While a large majority of the population rejects the foreign deployment of the Bundeswehr and detests their military rituals, the ruling elite stand entirely behind them. Above all, the Social Democratic Party (SPD), the Greens and the Left Party have in recent years transformed themselves into staunch militarists.
Twenty years ago, the then SPD chairman Rudolf Scharping caused a scandal when he refused to take part in the Grand Tattoo ceremony commemorating the fortieth anniversary of the Bundeswehr in 1995.
When the then-Chancellor Helmut Kohl reacted “furiously,” the chair of the Green Party’s parliamentary fraction explained in an official statement that they likewise would “not comply” with the invitation to the Grand Tattoo. Their protest was directed against the “glorification of the military through this central symbol, first of Prussian then of German militarism.” Gregor Gysi, the figurehead of the Left Party’s predecessor Party of Democratic Socialism (PDS) declared his hope that this “sabre rattling” would stop and “be disappointed.”
Only three years later in 1998, Scharping, serving as the first Defense Minister of the SPD-Green Party coalition government under Gerhard Schröder and Joschka Fischer, ordered the Bundeswehr to Kosovo in its first combat mission since the Second World War. In 2001, the Bundeswehr invaded Afghanistan at the side of the United States. Yesterday, Scharping was among the ceremony’s honored guests and was officially greeted by the current Minister of Defense.
Since President Gauck and the German government publicly announced at the 2014 Munich Security Conference that Germany must carry out even broader military interventions to defend its economic and geostrategic interests globally, the Left Party has also come on board and transformed itself into a party of war.

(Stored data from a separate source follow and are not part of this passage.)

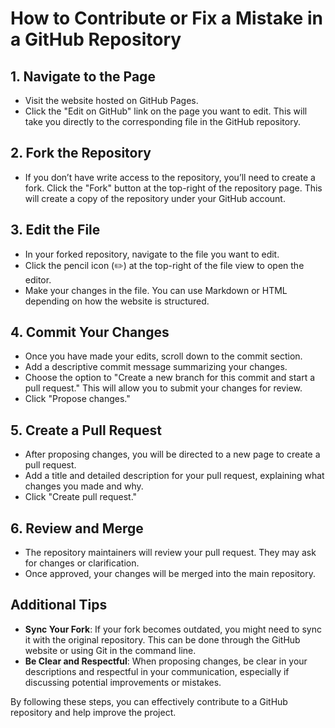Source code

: # How to Contribute or Fix a Mistake in a GitHub Repository

## 1. Navigate to the Page

- Visit the website hosted on GitHub Pages.
- Click the "Edit on GitHub" link on the page you want to edit. This will take you directly to the corresponding file in the GitHub repository.

## 2. Fork the Repository

- If you don’t have write access to the repository, you’ll need to create a fork. Click the "Fork" button at the top-right of the repository page. This will create a copy of the repository under your GitHub account.

## 3. Edit the File

- In your forked repository, navigate to the file you want to edit.
- Click the pencil icon (✏️) at the top-right of the file view to open the editor.
- Make your changes in the file. You can use Markdown or HTML depending on how the website is structured.

## 4. Commit Your Changes

- Once you have made your edits, scroll down to the commit section.
- Add a descriptive commit message summarizing your changes.
- Choose the option to "Create a new branch for this commit and start a pull request." This will allow you to submit your changes for review.
- Click "Propose changes."

## 5. Create a Pull Request

- After proposing changes, you will be directed to a new page to create a pull request.
- Add a title and detailed description for your pull request, explaining what changes you made and why.
- Click "Create pull request."

## 6. Review and Merge

- The repository maintainers will review your pull request. They may ask for changes or clarification.
- Once approved, your changes will be merged into the main repository.

## Additional Tips

- **Sync Your Fork**: If your fork becomes outdated, you might need to sync it with the original repository. This can be done through the GitHub website or using Git in the command line.
- **Be Clear and Respectful**: When proposing changes, be clear in your descriptions and respectful in your communication, especially if discussing potential improvements or mistakes.

By following these steps, you can effectively contribute to a GitHub repository and help improve the project.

What lies behind this rightward turn of the ruling elites, who together with the music corps of the Bundeswehr stand in the torchlight before the Reichstag listening to the “Deutschlandlied” (The song of the Germans)? In the final analysis, it is the desire of German imperialism for more markets, raw materials, strategic influence and world power which drives them back into the arms of German militarism.